The fiscal year is the calendar year.

§ 5 Membership

(1) Any natural person and any legal entity under private or public law that does not offer financial services for profit or assists in representing the interests of such persons may become a voting member of the Association.
a. Full members of the Association have equal voting rights.
b. The Association may grant sustaining memberships without voting rights, the purpose of which is to provide financial and non-material support for the work of the Association. The sustaining membership is not associated with any rights towards the Association.
(2) The application for admission to the Association must be submitted in writing. The Board of the Association decides on the application.
(3) Membership expires through resignation, exclusion or death. The sustaining membership expires if the sustaining membership fee has not been paid even after a dunning letter.
(4) Resignation must be submitted in writing to the Board of the Association.
(5) The exclusion is carried out by the general meeting if there is an important reason. Three quarters of the votes of the members present are required for exclusion. Before the decision is made, the member concerned must be given the opportunity to make a statement. The decision on the exclusion must be justified in writing and sent to the member by registered mail against return receipt. The member may appeal against the decision in writing to the Board of the Association within one month of receipt. The general meeting shall decide on the appeal again with three quarters of the votes of the members present. Until this decision, the rights and obligations of the member concerned shall be suspended.
(6) With the exclusion or resignation all rights resulting from the membership expire.

§ 6 Executive bodies

The executive bodies of the Association are:
1. the general meeting,
2. the Board of the Association,
3. the advisory Board of the Association.

§ 7 General Meeting

(1) The voting members of the Association form the general meeting.

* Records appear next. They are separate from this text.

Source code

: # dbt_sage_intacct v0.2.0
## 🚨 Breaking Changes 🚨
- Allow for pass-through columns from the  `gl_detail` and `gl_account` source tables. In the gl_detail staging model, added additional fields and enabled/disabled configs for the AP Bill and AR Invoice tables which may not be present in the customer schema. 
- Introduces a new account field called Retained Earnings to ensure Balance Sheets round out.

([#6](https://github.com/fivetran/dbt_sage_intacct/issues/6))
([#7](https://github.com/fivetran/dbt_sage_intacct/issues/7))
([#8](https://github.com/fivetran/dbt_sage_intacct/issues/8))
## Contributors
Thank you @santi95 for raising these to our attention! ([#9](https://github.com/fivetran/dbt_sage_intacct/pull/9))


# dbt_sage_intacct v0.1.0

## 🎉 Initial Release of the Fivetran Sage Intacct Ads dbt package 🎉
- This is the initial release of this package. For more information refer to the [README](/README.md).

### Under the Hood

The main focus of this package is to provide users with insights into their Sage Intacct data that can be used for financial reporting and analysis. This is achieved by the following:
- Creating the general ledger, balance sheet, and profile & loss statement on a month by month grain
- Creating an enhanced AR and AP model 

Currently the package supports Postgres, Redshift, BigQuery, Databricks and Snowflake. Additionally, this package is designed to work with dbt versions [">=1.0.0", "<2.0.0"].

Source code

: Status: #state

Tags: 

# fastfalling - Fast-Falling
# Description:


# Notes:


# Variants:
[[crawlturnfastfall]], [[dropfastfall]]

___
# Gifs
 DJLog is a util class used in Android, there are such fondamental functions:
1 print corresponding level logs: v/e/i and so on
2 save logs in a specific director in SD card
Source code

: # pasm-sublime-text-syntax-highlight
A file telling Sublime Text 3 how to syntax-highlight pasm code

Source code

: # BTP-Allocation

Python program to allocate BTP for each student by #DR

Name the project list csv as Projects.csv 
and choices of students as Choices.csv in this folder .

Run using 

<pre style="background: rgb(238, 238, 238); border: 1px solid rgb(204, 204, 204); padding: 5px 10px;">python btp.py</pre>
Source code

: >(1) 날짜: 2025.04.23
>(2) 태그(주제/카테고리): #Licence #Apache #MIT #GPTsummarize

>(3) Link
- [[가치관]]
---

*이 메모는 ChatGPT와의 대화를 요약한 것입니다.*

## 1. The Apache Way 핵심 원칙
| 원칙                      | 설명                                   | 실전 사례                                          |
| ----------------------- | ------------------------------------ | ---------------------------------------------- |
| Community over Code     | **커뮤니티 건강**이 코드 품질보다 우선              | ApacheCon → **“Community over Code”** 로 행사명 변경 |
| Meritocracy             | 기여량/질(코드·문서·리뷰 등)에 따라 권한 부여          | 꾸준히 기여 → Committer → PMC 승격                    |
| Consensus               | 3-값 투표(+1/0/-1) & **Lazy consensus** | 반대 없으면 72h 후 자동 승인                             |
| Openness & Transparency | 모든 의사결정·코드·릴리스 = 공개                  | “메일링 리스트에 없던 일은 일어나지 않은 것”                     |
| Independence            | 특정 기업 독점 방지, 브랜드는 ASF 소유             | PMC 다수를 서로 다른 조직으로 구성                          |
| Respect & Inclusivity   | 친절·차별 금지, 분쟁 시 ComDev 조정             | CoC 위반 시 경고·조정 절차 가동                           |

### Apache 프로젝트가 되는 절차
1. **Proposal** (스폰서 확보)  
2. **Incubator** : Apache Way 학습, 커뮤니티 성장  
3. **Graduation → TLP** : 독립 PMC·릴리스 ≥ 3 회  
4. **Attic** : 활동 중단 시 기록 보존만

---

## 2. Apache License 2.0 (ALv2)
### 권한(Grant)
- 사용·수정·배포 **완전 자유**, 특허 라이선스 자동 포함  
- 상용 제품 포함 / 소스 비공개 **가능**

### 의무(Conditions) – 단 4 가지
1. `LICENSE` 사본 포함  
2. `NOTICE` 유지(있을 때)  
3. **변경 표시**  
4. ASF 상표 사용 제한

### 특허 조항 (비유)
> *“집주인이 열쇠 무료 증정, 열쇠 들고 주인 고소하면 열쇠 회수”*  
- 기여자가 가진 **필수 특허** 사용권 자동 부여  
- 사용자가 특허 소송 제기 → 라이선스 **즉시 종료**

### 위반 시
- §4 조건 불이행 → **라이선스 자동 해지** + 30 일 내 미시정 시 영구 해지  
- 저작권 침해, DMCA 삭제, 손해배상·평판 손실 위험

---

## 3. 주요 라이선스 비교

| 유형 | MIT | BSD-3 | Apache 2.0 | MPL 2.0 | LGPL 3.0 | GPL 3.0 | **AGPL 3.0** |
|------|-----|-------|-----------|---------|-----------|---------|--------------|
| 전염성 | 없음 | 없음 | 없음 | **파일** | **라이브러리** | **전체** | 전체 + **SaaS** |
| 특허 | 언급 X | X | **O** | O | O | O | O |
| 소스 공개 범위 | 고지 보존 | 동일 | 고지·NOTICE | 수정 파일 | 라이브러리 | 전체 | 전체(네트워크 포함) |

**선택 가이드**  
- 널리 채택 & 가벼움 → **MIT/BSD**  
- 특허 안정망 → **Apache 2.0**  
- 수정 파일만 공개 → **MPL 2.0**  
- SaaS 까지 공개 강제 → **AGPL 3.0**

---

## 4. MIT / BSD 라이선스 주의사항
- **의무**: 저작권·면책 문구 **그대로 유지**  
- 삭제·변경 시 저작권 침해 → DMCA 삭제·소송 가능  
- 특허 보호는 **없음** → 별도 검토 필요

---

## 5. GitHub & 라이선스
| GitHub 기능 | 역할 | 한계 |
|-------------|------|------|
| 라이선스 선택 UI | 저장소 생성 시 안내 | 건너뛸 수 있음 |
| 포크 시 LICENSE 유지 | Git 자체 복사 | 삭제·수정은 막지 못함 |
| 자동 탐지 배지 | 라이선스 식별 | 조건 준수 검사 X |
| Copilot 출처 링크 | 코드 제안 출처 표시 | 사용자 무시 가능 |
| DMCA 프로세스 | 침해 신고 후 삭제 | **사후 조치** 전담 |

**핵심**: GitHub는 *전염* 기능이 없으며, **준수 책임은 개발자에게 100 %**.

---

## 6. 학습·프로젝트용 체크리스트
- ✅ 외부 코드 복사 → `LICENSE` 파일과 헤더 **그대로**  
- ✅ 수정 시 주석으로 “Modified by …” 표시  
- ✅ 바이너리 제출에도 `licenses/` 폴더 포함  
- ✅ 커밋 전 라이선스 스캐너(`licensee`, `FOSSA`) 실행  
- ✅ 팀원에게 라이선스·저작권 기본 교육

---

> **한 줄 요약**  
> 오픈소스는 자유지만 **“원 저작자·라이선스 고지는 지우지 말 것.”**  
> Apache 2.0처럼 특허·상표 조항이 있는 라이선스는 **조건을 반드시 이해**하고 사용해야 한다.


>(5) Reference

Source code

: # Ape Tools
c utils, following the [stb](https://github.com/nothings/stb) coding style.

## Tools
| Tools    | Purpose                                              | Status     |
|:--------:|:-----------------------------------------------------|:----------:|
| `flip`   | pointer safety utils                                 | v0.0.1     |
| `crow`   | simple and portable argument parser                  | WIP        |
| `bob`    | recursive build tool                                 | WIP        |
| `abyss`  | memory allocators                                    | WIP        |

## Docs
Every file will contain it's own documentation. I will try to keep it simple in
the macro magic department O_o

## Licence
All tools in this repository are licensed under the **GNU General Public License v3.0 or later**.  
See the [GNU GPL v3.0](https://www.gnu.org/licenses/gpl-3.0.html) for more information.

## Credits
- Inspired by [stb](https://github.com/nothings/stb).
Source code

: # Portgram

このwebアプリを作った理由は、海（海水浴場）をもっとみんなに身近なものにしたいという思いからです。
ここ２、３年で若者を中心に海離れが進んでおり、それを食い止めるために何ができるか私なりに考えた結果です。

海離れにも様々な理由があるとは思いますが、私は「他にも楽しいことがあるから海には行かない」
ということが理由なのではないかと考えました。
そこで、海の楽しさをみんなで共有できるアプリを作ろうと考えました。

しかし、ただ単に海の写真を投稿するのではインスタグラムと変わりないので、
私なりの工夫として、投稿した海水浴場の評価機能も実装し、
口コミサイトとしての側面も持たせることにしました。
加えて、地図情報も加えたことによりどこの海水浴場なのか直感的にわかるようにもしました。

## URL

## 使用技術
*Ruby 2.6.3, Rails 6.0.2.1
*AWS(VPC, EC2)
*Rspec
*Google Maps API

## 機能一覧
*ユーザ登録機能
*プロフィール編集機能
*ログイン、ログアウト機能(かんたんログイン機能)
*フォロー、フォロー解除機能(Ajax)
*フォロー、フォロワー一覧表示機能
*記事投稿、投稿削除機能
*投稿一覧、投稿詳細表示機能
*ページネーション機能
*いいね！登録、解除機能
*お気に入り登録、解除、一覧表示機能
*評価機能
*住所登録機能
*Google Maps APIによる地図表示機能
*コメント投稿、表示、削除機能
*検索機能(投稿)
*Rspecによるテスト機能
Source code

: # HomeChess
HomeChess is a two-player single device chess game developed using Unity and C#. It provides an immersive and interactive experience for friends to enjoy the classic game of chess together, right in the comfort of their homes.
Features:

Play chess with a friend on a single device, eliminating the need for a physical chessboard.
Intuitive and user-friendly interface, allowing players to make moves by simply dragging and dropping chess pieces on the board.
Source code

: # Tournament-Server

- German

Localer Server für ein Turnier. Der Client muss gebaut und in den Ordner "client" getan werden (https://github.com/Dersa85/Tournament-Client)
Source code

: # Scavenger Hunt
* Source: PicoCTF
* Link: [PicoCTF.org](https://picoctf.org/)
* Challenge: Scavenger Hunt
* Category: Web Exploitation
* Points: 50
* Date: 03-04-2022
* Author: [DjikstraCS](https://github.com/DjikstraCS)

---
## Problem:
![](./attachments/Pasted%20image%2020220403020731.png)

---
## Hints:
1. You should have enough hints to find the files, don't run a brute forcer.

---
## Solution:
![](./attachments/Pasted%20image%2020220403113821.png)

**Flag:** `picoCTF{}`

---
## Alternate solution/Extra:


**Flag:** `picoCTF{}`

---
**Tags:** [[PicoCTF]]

At least one general meeting shall be held in each fiscal year.
(2) Extraordinary general meetings shall be convened if the interests of the Association so require or if at least one quarter of the members request the convening in writing, stating the purpose and the reasons.
(3) The general meeting shall be convened by the Board of the Association in writing, giving two weeks‘ notice and enclosing the agenda. The employees, the Scientific Management and the Research Directors of the iff have the right to participate in the meetings with no voting rights.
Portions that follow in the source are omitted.